══ Data for this exercise ══

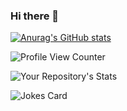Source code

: ### Hi there 👋
[![Anurag's GitHub stats](https://github-readme-stats.vercel.app/api?username=iamdhavalparmar)](https://github.com/anuraghazra/github-readme-stats)

![Profile View Counter](https://komarev.com/ghpvc/?username=iamdhavalparmar)

![Your Repository's Stats](https://github-readme-stats.vercel.app/api/top-langs/?username=iamdhavalparmar&theme=blue-green)

![Jokes Card](https://readme-jokes.vercel.app/api)


<!--
**iamdhavalparmar/iamdhavalparmar** is a ✨ _special_ ✨ repository because its `README.md` (this file) appears on your GitHub profile.

Here are some ideas to get you started:


- 🔭 I’m currently working on ...
- 🌱 I’m currently learning ...
- 👯 I’m looking to collaborate on ...
- 🤔 I’m looking for help with ...
- 💬 Ask me about ...
- 📫 How to reach me: ...
- 😄 Pronouns: ...
- ⚡ Fun fact: ...
-->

═══

What to do: Set down every entry exactly as it appears, but skip the pictures.

Solution for this problem:
Source code

: ### Hi there 👋
[![Anurag's GitHub stats](https://github-readme-stats.vercel.app/api?username=iamdhavalparmar)](https://github.com/anuraghazra/github-readme-stats)

![Profile View Counter](https://komarev.com/ghpvc/?username=iamdhavalparmar)

![Your Repository's Stats](https://github-readme-stats.vercel.app/api/top-langs/?username=iamdhavalparmar&theme=blue-green)

![Jokes Card](https://readme-jokes.vercel.app/api)


<!--
**iamdhavalparmar/iamdhavalparmar** is a ✨ _special_ ✨ repository because its `README.md` (this file) appears on your GitHub profile.

Here are some ideas to get you started:


- 🔭 I’m currently working on ...
- 🌱 I’m currently learning ...
- 👯 I’m looking to collaborate on ...
- 🤔 I’m looking for help with ...
- 💬 Ask me about ...
- 📫 How to reach me: ...
- 😄 Pronouns: ...
- ⚡ Fun fact: ...
-->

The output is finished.